§ **EXERCISE REQUIREMENTS**:
Within the records below, reproduce without change the lines from the line that has "- **Docker**: Containerized" through the line that has "- **For customization**: Any", and only those.

· · · · · · ·

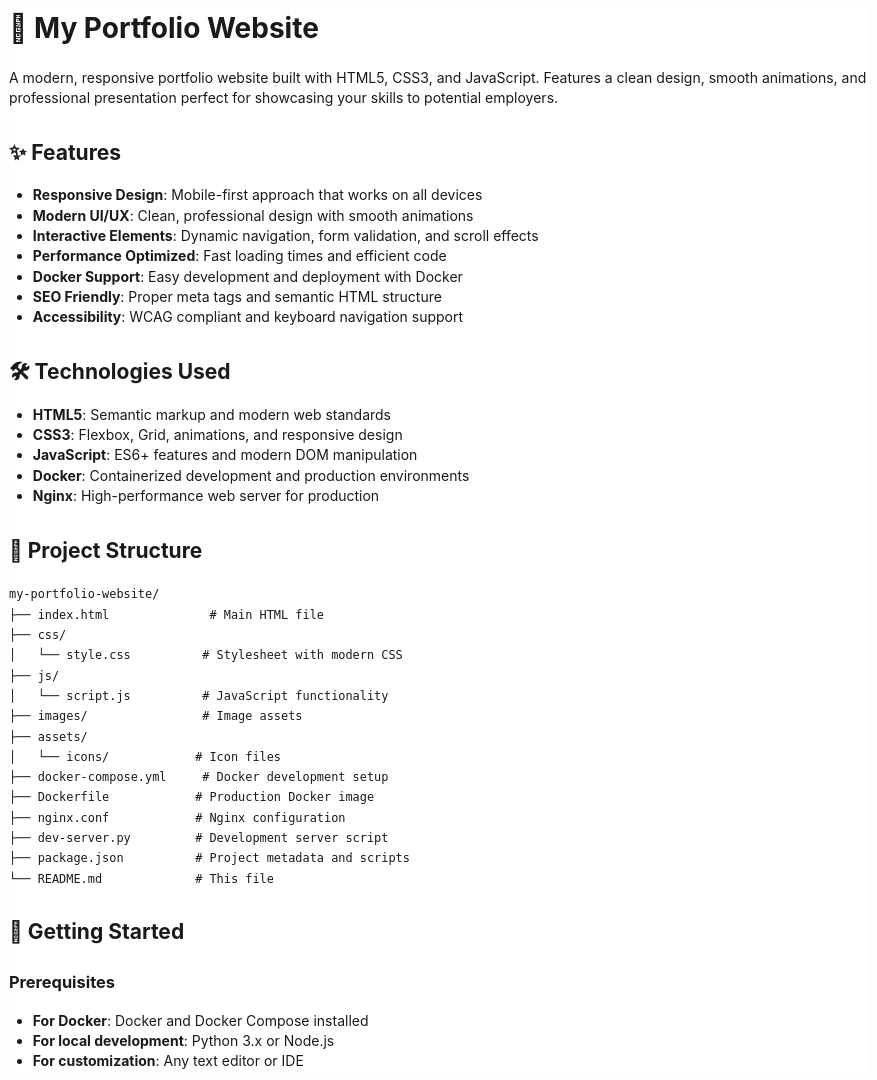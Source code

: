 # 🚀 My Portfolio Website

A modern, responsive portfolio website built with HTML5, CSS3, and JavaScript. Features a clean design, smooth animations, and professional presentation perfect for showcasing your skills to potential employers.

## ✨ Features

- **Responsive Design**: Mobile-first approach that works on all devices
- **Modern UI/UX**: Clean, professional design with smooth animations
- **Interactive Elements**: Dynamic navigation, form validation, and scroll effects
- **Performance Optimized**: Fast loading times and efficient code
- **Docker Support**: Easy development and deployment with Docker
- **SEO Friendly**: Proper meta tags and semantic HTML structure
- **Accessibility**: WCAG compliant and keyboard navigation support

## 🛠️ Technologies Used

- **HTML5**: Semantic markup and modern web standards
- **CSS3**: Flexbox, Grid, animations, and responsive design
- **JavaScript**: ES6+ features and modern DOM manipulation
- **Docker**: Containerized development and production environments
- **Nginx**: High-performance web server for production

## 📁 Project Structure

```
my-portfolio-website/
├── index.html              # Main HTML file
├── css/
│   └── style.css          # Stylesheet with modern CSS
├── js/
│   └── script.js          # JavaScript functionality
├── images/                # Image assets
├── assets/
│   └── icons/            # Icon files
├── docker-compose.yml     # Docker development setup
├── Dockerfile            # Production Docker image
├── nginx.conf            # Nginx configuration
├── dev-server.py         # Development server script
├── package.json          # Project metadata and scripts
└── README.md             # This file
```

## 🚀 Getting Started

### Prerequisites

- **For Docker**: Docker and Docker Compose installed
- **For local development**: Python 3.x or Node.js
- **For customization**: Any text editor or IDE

· · · · · · ·

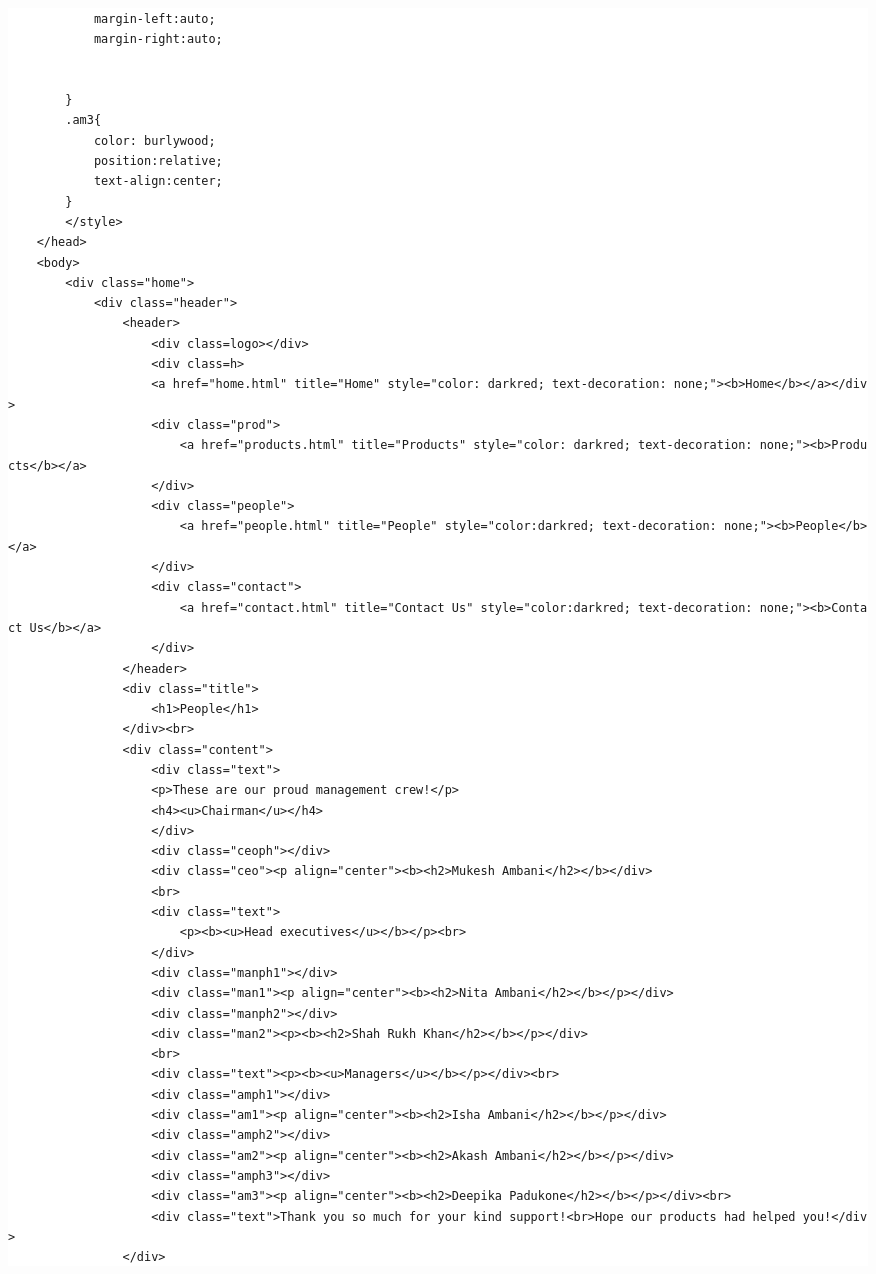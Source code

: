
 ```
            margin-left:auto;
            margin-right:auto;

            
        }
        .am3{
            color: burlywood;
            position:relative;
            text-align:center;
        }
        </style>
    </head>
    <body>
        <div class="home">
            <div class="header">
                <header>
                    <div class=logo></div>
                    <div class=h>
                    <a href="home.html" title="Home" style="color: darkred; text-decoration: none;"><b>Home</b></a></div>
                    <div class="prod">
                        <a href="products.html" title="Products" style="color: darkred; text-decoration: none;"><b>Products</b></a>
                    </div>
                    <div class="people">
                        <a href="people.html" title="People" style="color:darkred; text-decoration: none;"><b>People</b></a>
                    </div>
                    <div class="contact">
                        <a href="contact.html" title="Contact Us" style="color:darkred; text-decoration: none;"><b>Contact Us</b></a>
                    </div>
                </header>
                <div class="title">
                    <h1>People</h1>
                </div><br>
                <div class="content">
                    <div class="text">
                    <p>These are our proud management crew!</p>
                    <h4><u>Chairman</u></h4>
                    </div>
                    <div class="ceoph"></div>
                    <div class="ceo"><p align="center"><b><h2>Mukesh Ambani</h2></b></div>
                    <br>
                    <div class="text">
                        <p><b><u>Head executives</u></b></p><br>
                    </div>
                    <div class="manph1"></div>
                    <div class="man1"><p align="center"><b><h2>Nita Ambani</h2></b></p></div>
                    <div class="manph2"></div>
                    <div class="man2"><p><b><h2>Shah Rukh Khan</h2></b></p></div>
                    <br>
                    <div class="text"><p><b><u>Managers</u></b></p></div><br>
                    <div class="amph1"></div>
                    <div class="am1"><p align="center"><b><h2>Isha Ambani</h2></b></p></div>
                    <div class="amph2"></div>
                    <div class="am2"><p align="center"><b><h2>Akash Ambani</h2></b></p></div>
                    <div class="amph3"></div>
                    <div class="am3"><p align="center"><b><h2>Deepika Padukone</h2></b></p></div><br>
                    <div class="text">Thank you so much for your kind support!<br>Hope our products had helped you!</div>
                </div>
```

· · · · · · ·

§ **PROBLEM SOLUTION**:
- **Docker**: Containerized development and production environments
- **Nginx**: High-performance web server for production

## 📁 Project Structure

```
my-portfolio-website/
├── index.html              # Main HTML file
├── css/
│   └── style.css          # Stylesheet with modern CSS
├── js/
│   └── script.js          # JavaScript functionality
├── images/                # Image assets
├── assets/
│   └── icons/            # Icon files
├── docker-compose.yml     # Docker development setup
├── Dockerfile            # Production Docker image
├── nginx.conf            # Nginx configuration
├── dev-server.py         # Development server script
├── package.json          # Project metadata and scripts
└── README.md             # This file
```

## 🚀 Getting Started

### Prerequisites

- **For Docker**: Docker and Docker Compose installed
- **For local development**: Python 3.x or Node.js
- **For customization**: Any text editor or IDE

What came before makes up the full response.